#### [ACTIVITY]
Collect all lines containing the word "como" from the data.

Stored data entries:
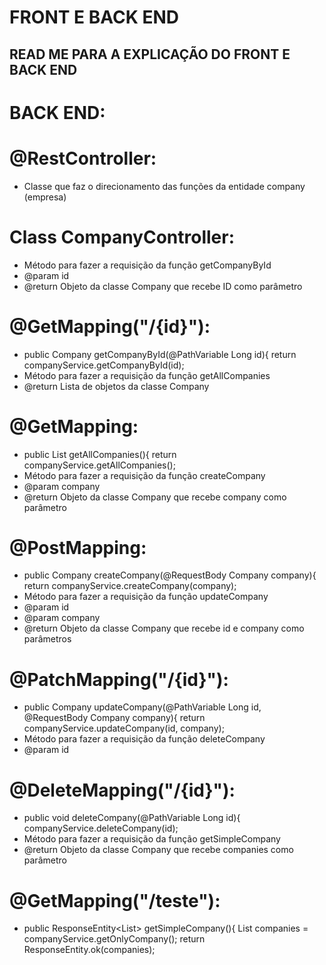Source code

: # FRONT E BACK END

## READ ME PARA A EXPLICAÇÃO DO FRONT E BACK END

 # BACK END:

 # **@RestController**:
 - Classe que faz o direcionamento das funções da entidade company (empresa)

 # **Class CompanyController**:
 - Método para fazer a requisição da função getCompanyById
 - @param id
 -  @return  Objeto da classe Company que recebe ID como parâmetro

 #  **@GetMapping("/{id}")**:
 -  public Company getCompanyById(@PathVariable Long id){
        return companyService.getCompanyById(id);
-  Método para fazer a requisição da função getAllCompanies
-  @return Lista de objetos da classe Company

#  **@GetMapping**:
 -  public List <Company> getAllCompanies(){
        return companyService.getAllCompanies();
- Método para fazer a requisição da função createCompany
- @param company
-  @return Objeto da classe Company que recebe company como parâmetro

#   **@PostMapping**:
-    public Company createCompany(@RequestBody Company company){
        return companyService.createCompany(company);
- Método para fazer a requisição da função updateCompany
- @param id
-  @param company
-  @return Objeto da classe Company que recebe id e company como parâmetros

#  **@PatchMapping("/{id}")**:
-  public Company updateCompany(@PathVariable Long id, @RequestBody Company company){
        return companyService.updateCompany(id, company);
- Método para fazer a requisição da função deleteCompany
- @param id

# **@DeleteMapping("/{id}")**:
-   public void deleteCompany(@PathVariable Long id){
        companyService.deleteCompany(id);
- Método para fazer a requisição da função getSimpleCompany
- @return Objeto da classe Company que recebe companies como parâmetro

#  **@GetMapping("/teste")**:
-   public ResponseEntity<List<CompanyDTO>> getSimpleCompany(){
        List<CompanyDTO> companies = companyService.getOnlyCompany();
        return ResponseEntity.ok(companies);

#### [RESPONSE TO THIS TASK]
 -  @return  Objeto da classe Company que recebe ID como parâmetro
-  @return Objeto da classe Company que recebe company como parâmetro
-  @return Objeto da classe Company que recebe id e company como parâmetros
- @return Objeto da classe Company que recebe companies como parâmetro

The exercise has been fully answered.